| Records drawn from a dataset |

-- Opening Marker --

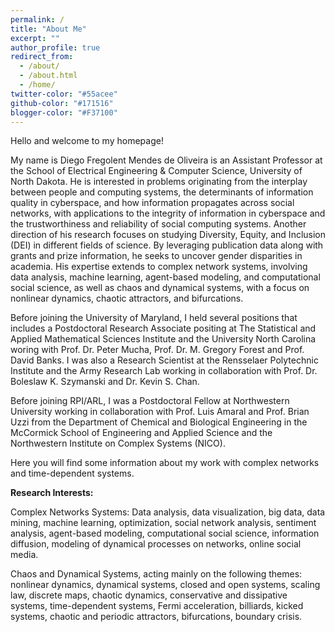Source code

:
 ```yaml
---
permalink: /
title: "About Me"
excerpt: ""
author_profile: true
redirect_from: 
  - /about/
  - /about.html
  - /home/
twitter-color: "#55acee"
github-color: "#171516"
blogger-color: "#F37100"
---
```


Hello and welcome to my homepage!

My name is Diego Fregolent Mendes de Oliveira is an Assistant Professor at the School of Electrical Engineering & Computer Science, University of North Dakota. He is interested in problems originating from the interplay between people and computing systems, the determinants of information quality in cyberspace, and how information propagates across social networks, with applications to the integrity of information in cyberspace and the trustworthiness and reliability of social computing systems. Another direction of his research focuses on studying Diversity, Equity, and Inclusion (DEI) in different fields of science. By leveraging publication data along with grants and prize information, he seeks to uncover gender disparities in academia. His expertise extends to complex network systems, involving data analysis, machine learning, agent-based modeling, and computational social science, as well as chaos and dynamical systems, with a focus on nonlinear dynamics, chaotic attractors, and bifurcations.

Before joining the University of Maryland, I held several positions that includes a Postdoctoral Research Associate positing at The Statistical and Applied Mathematical Sciences Institute and the University North Carolina woring with Prof. Dr. Peter Mucha, Prof. Dr. M. Gregory Forest and Prof. David Banks. I was also a Research Scientist at the Rensselaer Polytechnic Institute and the Army Research Lab working in collaboration with Prof. Dr. Boleslaw K. Szymanski and Dr. Kevin S. Chan.

Before joining RPI/ARL, I was a Postdoctoral Fellow at Northwestern University working in collaboration with Prof. Luis Amaral and Prof. Brian Uzzi from the Department of Chemical and Biological Engineering in the McCormick School of Engineering and Applied Science and the Northwestern Institute on Complex Systems (NICO).

Here you will find some information about my work with complex networks and time-dependent systems.

**Research Interests:** 

Complex Networks Systems: Data analysis, data visualization, big data, data mining, machine learning, optimization, social network analysis, sentiment analysis, agent-based modeling, computational social science, information diffusion, modeling of dynamical processes on networks, online social media. 

Chaos and Dynamical Systems, acting mainly on the following themes: nonlinear dynamics, dynamical systems, closed and open systems, scaling law, discrete maps, chaotic dynamics, conservative and dissipative systems, time-dependent systems, Fermi acceleration, billiards, kicked systems, chaotic and periodic attractors, bifurcations, boundary crisis. 



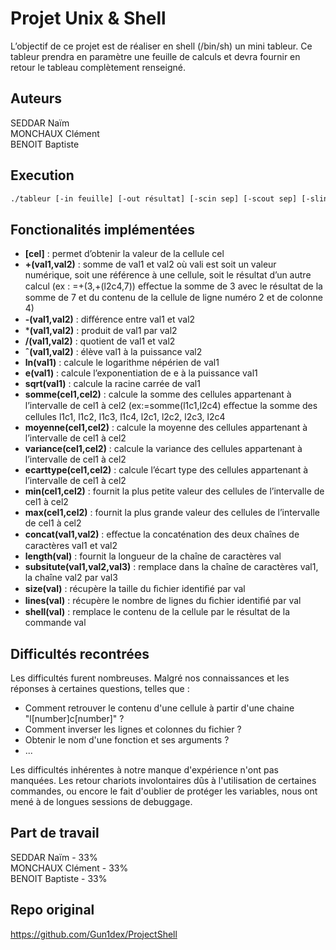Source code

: # Projet Unix & Shell

L’objectif de ce projet est de réaliser en shell (/bin/sh) un mini tableur. Ce tableur prendra en paramètre une feuille de calculs et devra fournir en retour le tableau complètement renseigné.

## Auteurs

SEDDAR Naïm</br>
MONCHAUX Clément</br>
BENOIT Baptiste</br>

## Execution

```bash
./tableur [-in feuille] [-out résultat] [-scin sep] [-scout sep] [-slin sep] [-slout sep] [-inverse] 
```

## Fonctionalités implémentées
- **[cel]** : permet d’obtenir la valeur de la cellule cel
- **+(val1,val2)** : somme de val1 et val2 où vali est soit un valeur numérique, soit une référence à une cellule, soit le résultat d’un autre calcul (ex : =+(3,+(l2c4,7)) eﬀectue la somme de 3 avec le résultat de la somme de 7 et du contenu de la cellule de ligne numéro 2 et de colonne 4)
- **-(val1,val2)** : diﬀérence entre val1 et val2 
- ***(val1,val2)** : produit de val1 par val2 
- **/(val1,val2)** : quotient de val1 et val2 
- **ˆ(val1,val2)** : élève val1 à la puissance val2 
- **ln(val1)** : calcule le logarithme népérien de val1 
- **e(val1)** : calcule l’exponentiation de e à la puissance val1 
- **sqrt(val1)** : calcule la racine carrée de val1 
- **somme(cel1,cel2)** : calcule la somme des cellules appartenant à l’intervalle de cel1 à cel2 (ex:=somme(l1c1,l2c4) eﬀectue la somme des cellules l1c1, l1c2, l1c3, l1c4, l2c1, l2c2, l2c3, l2c4
- **moyenne(cel1,cel2)** : calcule la moyenne des cellules appartenant à l’intervalle de cel1 à cel2 
- **variance(cel1,cel2)** : calcule la variance des cellules appartenant à l’intervalle de cel1 à cel2 
- **ecarttype(cel1,cel2)** : calcule l’écart type des cellules appartenant à l’intervalle de cel1 à cel2 
- **min(cel1,cel2)** : fournit la plus petite valeur des cellules de l’intervalle de cel1 à cel2 
- **max(cel1,cel2)** : fournit la plus grande valeur des cellules de l’intervalle de cel1 à cel2 
- **concat(val1,val2)** : eﬀectue la concaténation des deux chaînes de caractères val1 et val2 
- **length(val)** : fournit la longueur de la chaîne de caractères val
- **subsitute(val1,val2,val3)** : remplace dans la chaîne de caractères val1, la chaîne val2 par val3 
- **size(val)** : récupère la taille du ﬁchier identiﬁé par val
- **lines(val)** : récupère le nombre de lignes du ﬁchier identiﬁé par val
- **shell(val)** : remplace le contenu de la cellule par le résultat de la commande val

## Difficultés recontrées
Les difficultés furent nombreuses.
Malgré nos connaissances et les réponses à certaines questions, telles que :
 - Comment retrouver le contenu d'une cellule à partir d'une chaine "l[number]c[number]" ?
 - Comment inverser les lignes et colonnes du fichier ?
 - Obtenir le nom d'une fonction et ses arguments ? 
 - ...

Les difficultés inhérentes à notre manque d'expérience n'ont pas manquées.
Les retour chariots involontaires dûs à l'utilisation de certaines commandes, ou encore le fait d'oublier de protéger les variables, nous ont mené à de longues sessions de debuggage.

## Part de travail
SEDDAR  Naïm - 33%</br>
MONCHAUX  Clément - 33%</br>
BENOIT  Baptiste - 33%</br>

## Repo original
https://github.com/Gun1dex/ProjectShell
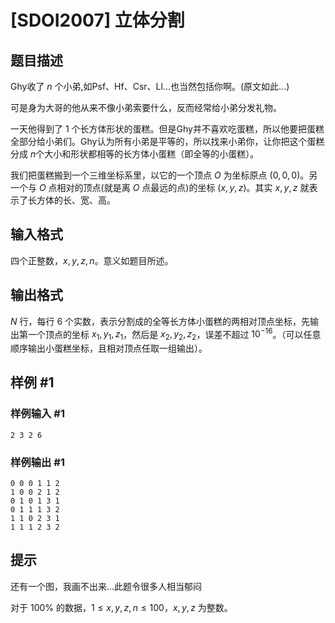 # [SDOI2007] 立体分割

## 题目描述

Ghy收了 $n$ 个小弟,如Psf、Hf、Csr、Ll...也当然包括你啊。(原文如此...)

可是身为大哥的他从来不像小弟索要什么，反而经常给小弟分发礼物。

一天他得到了 $1$ 个长方体形状的蛋糕。但是Ghy并不喜欢吃蛋糕，所以他要把蛋糕全部分给小弟们。Ghy认为所有小弟是平等的，所以找来小弟你，让你把这个蛋糕分成 $n$个大小和形状都相等的长方体小蛋糕（即全等的小蛋糕）。

我们把蛋糕搬到一个三维坐标系里，以它的一个顶点 $O$ 为坐标原点 $(0,0,0)$。另一个与 $O$ 点相对的顶点(就是离 $O$ 点最远的点)的坐标 $(x,y,z)$。其实 $x,y,z$ 就表示了长方体的长、宽、高。

## 输入格式

四个正整数，$x,y,z,n$。意义如题目所述。

## 输出格式

$N$ 行，每行 $6$ 个实数，表示分割成的全等长方体小蛋糕的两相对顶点坐标，先输出第一个顶点的坐标 $x_1,y_1,z_1$，然后是 $x_2,y_2,z_2$，误差不超过 $10^{-16}$。（可以任意顺序输出小蛋糕坐标，且相对顶点任取一组输出）。

## 样例 #1

### 样例输入 #1
```
2 3 2 6
```

### 样例输出 #1

```
0 0 0 1 1 2
1 0 0 2 1 2
0 1 0 1 3 1
0 1 1 1 3 2
1 1 0 2 3 1
1 1 1 2 3 2
```

## 提示

还有一个图，我画不出来...此题令很多人相当郁闷

对于 $100\%$ 的数据，$1\leq x,y,z,n\leq 100$，$x,y,z$ 为整数。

-- Closing Marker --

Copy the data word for word and omit every picture.

Source code

:
 ```yaml
---
permalink: /
title: "About Me"
excerpt: ""
author_profile: true
redirect_from: 
  - /about/
  - /about.html
  - /home/
twitter-color: "#55acee"
github-color: "#171516"
blogger-color: "#F37100"
---
```


Hello and welcome to my homepage!

My name is Diego Fregolent Mendes de Oliveira is an Assistant Professor at the School of Electrical Engineering & Computer Science, University of North Dakota. He is interested in problems originating from the interplay between people and computing systems, the determinants of information quality in cyberspace, and how information propagates across social networks, with applications to the integrity of information in cyberspace and the trustworthiness and reliability of social computing systems. Another direction of his research focuses on studying Diversity, Equity, and Inclusion (DEI) in different fields of science. By leveraging publication data along with grants and prize information, he seeks to uncover gender disparities in academia. His expertise extends to complex network systems, involving data analysis, machine learning, agent-based modeling, and computational social science, as well as chaos and dynamical systems, with a focus on nonlinear dynamics, chaotic attractors, and bifurcations.

Before joining the University of Maryland, I held several positions that includes a Postdoctoral Research Associate positing at The Statistical and Applied Mathematical Sciences Institute and the University North Carolina woring with Prof. Dr. Peter Mucha, Prof. Dr. M. Gregory Forest and Prof. David Banks. I was also a Research Scientist at the Rensselaer Polytechnic Institute and the Army Research Lab working in collaboration with Prof. Dr. Boleslaw K. Szymanski and Dr. Kevin S. Chan.

Before joining RPI/ARL, I was a Postdoctoral Fellow at Northwestern University working in collaboration with Prof. Luis Amaral and Prof. Brian Uzzi from the Department of Chemical and Biological Engineering in the McCormick School of Engineering and Applied Science and the Northwestern Institute on Complex Systems (NICO).

Here you will find some information about my work with complex networks and time-dependent systems.

**Research Interests:** 

Complex Networks Systems: Data analysis, data visualization, big data, data mining, machine learning, optimization, social network analysis, sentiment analysis, agent-based modeling, computational social science, information diffusion, modeling of dynamical processes on networks, online social media. 

Chaos and Dynamical Systems, acting mainly on the following themes: nonlinear dynamics, dynamical systems, closed and open systems, scaling law, discrete maps, chaotic dynamics, conservative and dissipative systems, time-dependent systems, Fermi acceleration, billiards, kicked systems, chaotic and periodic attractors, bifurcations, boundary crisis. 



Source code

: # Projet Unix & Shell

L’objectif de ce projet est de réaliser en shell (/bin/sh) un mini tableur. Ce tableur prendra en paramètre une feuille de calculs et devra fournir en retour le tableau complètement renseigné.

## Auteurs

SEDDAR Naïm</br>
MONCHAUX Clément</br>
BENOIT Baptiste</br>

## Execution

```bash
./tableur [-in feuille] [-out résultat] [-scin sep] [-scout sep] [-slin sep] [-slout sep] [-inverse] 
```

## Fonctionalités implémentées
- **[cel]** : permet d’obtenir la valeur de la cellule cel
- **+(val1,val2)** : somme de val1 et val2 où vali est soit un valeur numérique, soit une référence à une cellule, soit le résultat d’un autre calcul (ex : =+(3,+(l2c4,7)) eﬀectue la somme de 3 avec le résultat de la somme de 7 et du contenu de la cellule de ligne numéro 2 et de colonne 4)
- **-(val1,val2)** : diﬀérence entre val1 et val2 
- ***(val1,val2)** : produit de val1 par val2 
- **/(val1,val2)** : quotient de val1 et val2 
- **ˆ(val1,val2)** : élève val1 à la puissance val2 
- **ln(val1)** : calcule le logarithme népérien de val1 
- **e(val1)** : calcule l’exponentiation de e à la puissance val1 
- **sqrt(val1)** : calcule la racine carrée de val1 
- **somme(cel1,cel2)** : calcule la somme des cellules appartenant à l’intervalle de cel1 à cel2 (ex:=somme(l1c1,l2c4) eﬀectue la somme des cellules l1c1, l1c2, l1c3, l1c4, l2c1, l2c2, l2c3, l2c4
- **moyenne(cel1,cel2)** : calcule la moyenne des cellules appartenant à l’intervalle de cel1 à cel2 
- **variance(cel1,cel2)** : calcule la variance des cellules appartenant à l’intervalle de cel1 à cel2 
- **ecarttype(cel1,cel2)** : calcule l’écart type des cellules appartenant à l’intervalle de cel1 à cel2 
- **min(cel1,cel2)** : fournit la plus petite valeur des cellules de l’intervalle de cel1 à cel2 
- **max(cel1,cel2)** : fournit la plus grande valeur des cellules de l’intervalle de cel1 à cel2 
- **concat(val1,val2)** : eﬀectue la concaténation des deux chaînes de caractères val1 et val2 
- **length(val)** : fournit la longueur de la chaîne de caractères val
- **subsitute(val1,val2,val3)** : remplace dans la chaîne de caractères val1, la chaîne val2 par val3 
- **size(val)** : récupère la taille du ﬁchier identiﬁé par val
- **lines(val)** : récupère le nombre de lignes du ﬁchier identiﬁé par val
- **shell(val)** : remplace le contenu de la cellule par le résultat de la commande val

## Difficultés recontrées
Les difficultés furent nombreuses.
Malgré nos connaissances et les réponses à certaines questions, telles que :
 - Comment retrouver le contenu d'une cellule à partir d'une chaine "l[number]c[number]" ?
 - Comment inverser les lignes et colonnes du fichier ?
 - Obtenir le nom d'une fonction et ses arguments ? 
 - ...

Les difficultés inhérentes à notre manque d'expérience n'ont pas manquées.
Les retour chariots involontaires dûs à l'utilisation de certaines commandes, ou encore le fait d'oublier de protéger les variables, nous ont mené à de longues sessions de debuggage.

## Part de travail
SEDDAR  Naïm - 33%</br>
MONCHAUX  Clément - 33%</br>
BENOIT  Baptiste - 33%</br>

## Repo original
https://github.com/Gun1dex/ProjectShell
 # [SDOI2007] 立体分割

## 题目描述

Ghy收了 $n$ 个小弟,如Psf、Hf、Csr、Ll...也当然包括你啊。(原文如此...)

可是身为大哥的他从来不像小弟索要什么，反而经常给小弟分发礼物。

一天他得到了 $1$ 个长方体形状的蛋糕。但是Ghy并不喜欢吃蛋糕，所以他要把蛋糕全部分给小弟们。Ghy认为所有小弟是平等的，所以找来小弟你，让你把这个蛋糕分成 $n$个大小和形状都相等的长方体小蛋糕（即全等的小蛋糕）。

我们把蛋糕搬到一个三维坐标系里，以它的一个顶点 $O$ 为坐标原点 $(0,0,0)$。另一个与 $O$ 点相对的顶点(就是离 $O$ 点最远的点)的坐标 $(x,y,z)$。其实 $x,y,z$ 就表示了长方体的长、宽、高。

## 输入格式

四个正整数，$x,y,z,n$。意义如题目所述。

## 输出格式

$N$ 行，每行 $6$ 个实数，表示分割成的全等长方体小蛋糕的两相对顶点坐标，先输出第一个顶点的坐标 $x_1,y_1,z_1$，然后是 $x_2,y_2,z_2$，误差不超过 $10^{-16}$。（可以任意顺序输出小蛋糕坐标，且相对顶点任取一组输出）。

## 样例 #1

### 样例输入 #1
```
2 3 2 6
```

### 样例输出 #1

```
0 0 0 1 1 2
1 0 0 2 1 2
0 1 0 1 3 1
0 1 1 1 3 2
1 1 0 2 3 1
1 1 1 2 3 2
```

## 提示

还有一个图，我画不出来...此题令很多人相当郁闷

对于 $100\%$ 的数据，$1\leq x,y,z,n\leq 100$，$x,y,z$ 为整数。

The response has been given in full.